The new mayor of London has backed the controversial Garden Bridge but demanded that the £175 million project be more accessible to the capital’s residents
Sadiq Khan said the footbridge across the river Thames, which he suggested could rival New York’s High Line, ‘must be a genuinely public and open space for all Londoners’, as he set out a series of amendments to the Garden Bridge Trust’s plans in return for his continued support.
Among his demands are that the bridge, designed by Thomas Heatherwick, is shut for fewer private fundraising events - currently expected to be 12 a year - and that these functions are shorter so access is restricted for fewer hours.
Khan wants local schoolchildren to be able to visit the bridge and be involved in planting and maintenance, and asked for a guarantee there will be a rolling programme of visits for school children. He also wants the Garden Bridge Trust to build a relationship with London’s parks so seeds and plants grown on the footbridge can be replanted elsewhere in the capital.

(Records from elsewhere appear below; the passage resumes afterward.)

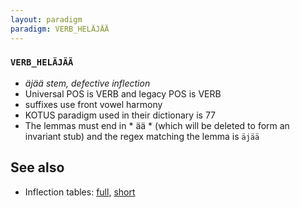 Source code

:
 ```yaml
---
layout: paradigm
paradigm: VERB_HELÄJÄÄ
---
```

### ` VERB_HELÄJÄÄ `

* _äjää stem, defective inflection_
* Universal POS is VERB and legacy POS is VERB
* suffixes use front vowel harmony
* KOTUS paradigm used in their dictionary is 77
* The lemmas must end in * ää * (which will be deleted to form an invariant stub) and the regex matching the lemma is ` äjää `

## See also

* Inflection tables: [full](gen/H/heläjää.html), [short](gen/H/heläjää_wikt.html)

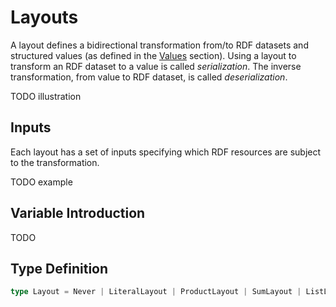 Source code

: # Layouts

A layout defines a bidirectional transformation from/to RDF datasets and
structured values (as defined in the [Values](/data-model/values.md) section).
Using a layout to transform an RDF dataset to a value is called *serialization*.
The inverse transformation, from value to RDF dataset, is called
*deserialization*.

TODO illustration

## Inputs

Each layout has a set of inputs specifying which RDF resources are subject to
the transformation.

TODO example

## Variable Introduction

TODO

## Type Definition

```ts
type Layout = Never | LiteralLayout | ProductLayout | SumLayout | ListLayout | Always ;
``` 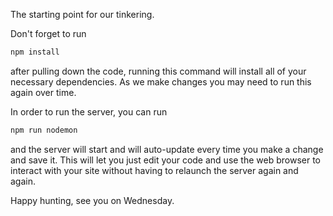 The starting point for our tinkering.

Don't forget to run

```bash
npm install
```

after pulling down the code, running this command will install all of your necessary dependencies.  As we make changes you may need to run this again over time.

In order to run the server, you can run

```bash
npm run nodemon
```

and the server will start and will auto-update every time you make a change and save it.  This will let you just edit your code and use the web browser to interact with your site without having to relaunch the server again and again.


Happy hunting, see you on Wednesday.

He said: ‘The early days of this project clearly fell short of our expectations on transparency. I am determined to run the most open and transparent administration London has ever seen. I will let the sunshine in, which is why we are today publishing the previously undisclosed full business plan for the Garden Bridge alongside a list of its funders.’
The documents reveal the project has attracted funding of just over £143m to date, including £30m from the Department for Transport and £30m from Transport for London (TfL), although £20m of the TfL cash is a loan. Companies have contributed more than £33m including £5m from Sky, £2m from Citigroup, £750,000 from Glencore and £500,000 from Ernst & Young (EY).
Earlier this month, the AJ reported how an inquiry into the procurement of the Garden Bridge, being carried out by EY, had been hit by claims of a conflict-of-interest because it was a founding donor of the Garden Bridge Trust. EY denied there was a conflict of interest.
Individuals have donated more than £11m to the project, while trusts and foundations have put in more than £38m.
A Garden Bridge Trust spokesman welcomed the mayor’s support. ‘We share the Mayor’s desire to have the Bridge open to everyone for as long as possible,’ he said. ‘Balancing this and the need to raise the required private funds to operate the Bridge is important.
‘We also share the Mayor’s desire to involve young people. We already have a Youth Board made up of over 40 local students, who will be taking an active role in developing our education and schools programme. We are also progressing partnerships with local green initiatives and charities and look forward to developing these further and building on the Mayor and the Trust’s shared aspirations.’